- **What needs to be done**: Which lines of the listing hold the string "documentation"? Copy those lines.

- **Entries shown**:
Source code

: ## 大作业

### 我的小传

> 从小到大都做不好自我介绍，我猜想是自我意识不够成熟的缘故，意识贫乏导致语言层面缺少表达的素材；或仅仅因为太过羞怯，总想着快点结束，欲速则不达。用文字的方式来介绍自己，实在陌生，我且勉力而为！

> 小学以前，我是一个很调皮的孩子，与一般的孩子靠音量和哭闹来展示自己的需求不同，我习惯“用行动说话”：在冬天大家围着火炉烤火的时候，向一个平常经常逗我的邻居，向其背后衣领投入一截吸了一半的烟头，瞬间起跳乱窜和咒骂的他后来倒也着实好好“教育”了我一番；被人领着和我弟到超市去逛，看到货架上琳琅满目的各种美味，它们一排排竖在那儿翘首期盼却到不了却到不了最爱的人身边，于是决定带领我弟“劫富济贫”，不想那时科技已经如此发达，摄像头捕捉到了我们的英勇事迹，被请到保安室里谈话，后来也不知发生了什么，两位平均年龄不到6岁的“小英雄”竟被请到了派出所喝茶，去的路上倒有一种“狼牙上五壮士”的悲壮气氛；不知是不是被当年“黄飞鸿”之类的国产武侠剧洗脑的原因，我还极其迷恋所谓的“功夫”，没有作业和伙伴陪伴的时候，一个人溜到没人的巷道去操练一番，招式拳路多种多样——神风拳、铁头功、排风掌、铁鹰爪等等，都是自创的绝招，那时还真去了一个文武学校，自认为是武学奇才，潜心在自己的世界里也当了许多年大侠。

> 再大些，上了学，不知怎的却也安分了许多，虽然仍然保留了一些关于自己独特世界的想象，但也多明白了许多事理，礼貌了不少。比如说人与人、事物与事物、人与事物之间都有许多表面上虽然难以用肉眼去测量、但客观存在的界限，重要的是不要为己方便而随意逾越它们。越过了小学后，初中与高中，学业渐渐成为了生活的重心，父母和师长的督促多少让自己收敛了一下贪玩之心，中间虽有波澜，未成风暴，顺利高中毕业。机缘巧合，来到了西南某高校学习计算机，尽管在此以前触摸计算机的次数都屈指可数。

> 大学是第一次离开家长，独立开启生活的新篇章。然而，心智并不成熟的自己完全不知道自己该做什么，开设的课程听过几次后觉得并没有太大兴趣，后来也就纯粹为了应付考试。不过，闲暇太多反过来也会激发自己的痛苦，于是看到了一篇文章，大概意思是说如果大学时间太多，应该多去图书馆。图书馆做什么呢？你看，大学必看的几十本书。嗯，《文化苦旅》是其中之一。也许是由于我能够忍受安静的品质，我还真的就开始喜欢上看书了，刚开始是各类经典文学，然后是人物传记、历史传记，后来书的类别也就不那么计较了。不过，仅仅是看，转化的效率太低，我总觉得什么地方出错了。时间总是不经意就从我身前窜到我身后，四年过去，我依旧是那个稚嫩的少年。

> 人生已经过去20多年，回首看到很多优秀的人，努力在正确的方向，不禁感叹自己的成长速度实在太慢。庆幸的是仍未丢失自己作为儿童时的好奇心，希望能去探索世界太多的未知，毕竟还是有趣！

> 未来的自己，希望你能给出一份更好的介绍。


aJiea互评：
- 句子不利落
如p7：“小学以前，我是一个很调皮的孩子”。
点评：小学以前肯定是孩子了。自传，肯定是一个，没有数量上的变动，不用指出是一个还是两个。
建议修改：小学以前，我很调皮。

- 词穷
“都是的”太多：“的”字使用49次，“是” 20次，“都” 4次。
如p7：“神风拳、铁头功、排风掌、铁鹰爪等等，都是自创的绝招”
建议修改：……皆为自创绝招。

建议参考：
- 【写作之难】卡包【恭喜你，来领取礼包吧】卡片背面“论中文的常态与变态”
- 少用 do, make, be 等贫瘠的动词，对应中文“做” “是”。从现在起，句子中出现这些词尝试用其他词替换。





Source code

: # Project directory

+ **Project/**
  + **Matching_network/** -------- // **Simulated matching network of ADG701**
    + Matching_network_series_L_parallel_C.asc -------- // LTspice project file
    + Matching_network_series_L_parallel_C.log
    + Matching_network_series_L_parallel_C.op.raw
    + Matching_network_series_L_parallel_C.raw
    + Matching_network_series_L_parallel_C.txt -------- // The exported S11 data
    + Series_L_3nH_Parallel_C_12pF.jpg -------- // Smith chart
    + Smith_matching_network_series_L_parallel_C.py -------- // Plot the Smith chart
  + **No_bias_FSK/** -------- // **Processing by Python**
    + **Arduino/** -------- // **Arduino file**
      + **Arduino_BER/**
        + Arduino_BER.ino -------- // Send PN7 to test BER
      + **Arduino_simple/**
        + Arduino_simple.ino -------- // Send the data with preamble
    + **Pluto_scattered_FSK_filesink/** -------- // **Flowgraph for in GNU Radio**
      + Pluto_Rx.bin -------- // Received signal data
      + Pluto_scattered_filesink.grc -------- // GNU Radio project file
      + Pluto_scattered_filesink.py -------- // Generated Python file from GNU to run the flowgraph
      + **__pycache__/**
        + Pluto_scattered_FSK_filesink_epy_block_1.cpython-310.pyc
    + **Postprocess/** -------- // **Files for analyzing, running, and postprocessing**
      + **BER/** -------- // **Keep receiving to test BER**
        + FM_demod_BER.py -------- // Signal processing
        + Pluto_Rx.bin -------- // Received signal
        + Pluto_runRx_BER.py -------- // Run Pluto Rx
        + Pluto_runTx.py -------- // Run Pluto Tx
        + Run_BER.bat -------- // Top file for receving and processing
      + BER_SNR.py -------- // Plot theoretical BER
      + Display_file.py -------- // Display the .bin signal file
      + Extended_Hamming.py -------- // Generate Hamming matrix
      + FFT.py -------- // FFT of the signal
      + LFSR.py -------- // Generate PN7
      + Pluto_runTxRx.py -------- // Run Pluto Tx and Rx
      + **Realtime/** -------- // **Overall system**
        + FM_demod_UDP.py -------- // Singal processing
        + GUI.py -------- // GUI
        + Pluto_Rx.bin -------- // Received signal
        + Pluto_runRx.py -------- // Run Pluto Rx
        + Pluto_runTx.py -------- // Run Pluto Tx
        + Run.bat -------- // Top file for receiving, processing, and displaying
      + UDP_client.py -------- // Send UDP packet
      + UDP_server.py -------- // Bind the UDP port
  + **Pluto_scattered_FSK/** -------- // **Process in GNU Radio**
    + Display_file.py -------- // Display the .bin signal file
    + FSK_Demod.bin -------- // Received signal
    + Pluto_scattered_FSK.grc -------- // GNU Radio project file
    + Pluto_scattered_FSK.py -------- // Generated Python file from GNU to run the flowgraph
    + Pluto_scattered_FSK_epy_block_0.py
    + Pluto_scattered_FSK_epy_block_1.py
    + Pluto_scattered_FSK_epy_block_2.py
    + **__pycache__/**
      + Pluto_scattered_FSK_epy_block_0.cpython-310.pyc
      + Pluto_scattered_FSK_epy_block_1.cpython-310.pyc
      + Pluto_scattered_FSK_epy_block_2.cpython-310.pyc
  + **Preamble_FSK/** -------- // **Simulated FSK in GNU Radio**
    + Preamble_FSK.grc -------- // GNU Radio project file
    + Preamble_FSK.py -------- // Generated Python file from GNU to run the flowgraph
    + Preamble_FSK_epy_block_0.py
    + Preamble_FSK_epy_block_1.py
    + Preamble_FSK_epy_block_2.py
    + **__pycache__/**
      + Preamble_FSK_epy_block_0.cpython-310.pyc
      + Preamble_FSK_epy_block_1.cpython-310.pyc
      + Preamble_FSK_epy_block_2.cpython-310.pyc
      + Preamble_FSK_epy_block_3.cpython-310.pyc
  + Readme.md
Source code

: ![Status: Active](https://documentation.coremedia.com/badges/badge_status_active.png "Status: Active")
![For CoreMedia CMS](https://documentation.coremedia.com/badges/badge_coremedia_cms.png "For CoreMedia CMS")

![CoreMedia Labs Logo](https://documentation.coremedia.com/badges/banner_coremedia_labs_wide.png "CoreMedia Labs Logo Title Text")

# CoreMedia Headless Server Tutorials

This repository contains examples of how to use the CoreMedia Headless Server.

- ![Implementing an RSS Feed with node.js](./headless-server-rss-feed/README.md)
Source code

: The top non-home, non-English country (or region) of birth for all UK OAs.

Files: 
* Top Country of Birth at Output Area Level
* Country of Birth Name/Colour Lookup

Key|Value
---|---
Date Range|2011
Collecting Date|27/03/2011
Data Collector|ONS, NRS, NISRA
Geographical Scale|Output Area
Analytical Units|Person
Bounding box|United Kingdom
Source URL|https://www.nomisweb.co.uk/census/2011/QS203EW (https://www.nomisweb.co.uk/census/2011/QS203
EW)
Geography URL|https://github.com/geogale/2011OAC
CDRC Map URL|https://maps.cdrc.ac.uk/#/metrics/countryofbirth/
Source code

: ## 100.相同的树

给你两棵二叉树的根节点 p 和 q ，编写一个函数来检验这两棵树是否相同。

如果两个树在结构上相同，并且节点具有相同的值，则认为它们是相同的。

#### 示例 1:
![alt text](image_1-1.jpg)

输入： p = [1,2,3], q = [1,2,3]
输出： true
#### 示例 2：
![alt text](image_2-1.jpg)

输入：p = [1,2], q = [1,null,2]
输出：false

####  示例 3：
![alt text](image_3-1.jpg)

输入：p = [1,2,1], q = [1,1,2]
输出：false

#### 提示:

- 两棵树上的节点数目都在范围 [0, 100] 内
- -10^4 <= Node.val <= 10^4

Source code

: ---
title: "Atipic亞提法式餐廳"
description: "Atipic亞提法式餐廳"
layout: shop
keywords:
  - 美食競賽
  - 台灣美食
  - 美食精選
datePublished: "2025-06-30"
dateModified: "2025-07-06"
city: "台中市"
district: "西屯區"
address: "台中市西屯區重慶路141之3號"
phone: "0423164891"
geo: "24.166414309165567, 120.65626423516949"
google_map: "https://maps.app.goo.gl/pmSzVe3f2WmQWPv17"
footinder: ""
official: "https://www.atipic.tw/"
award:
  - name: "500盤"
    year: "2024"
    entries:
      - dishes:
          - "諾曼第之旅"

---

- **Task result**:
: ![Status: Active](https://documentation.coremedia.com/badges/badge_status_active.png "Status: Active")
![For CoreMedia CMS](https://documentation.coremedia.com/badges/badge_coremedia_cms.png "For CoreMedia CMS")
![CoreMedia Labs Logo](https://documentation.coremedia.com/badges/banner_coremedia_labs_wide.png "CoreMedia Labs Logo Title Text")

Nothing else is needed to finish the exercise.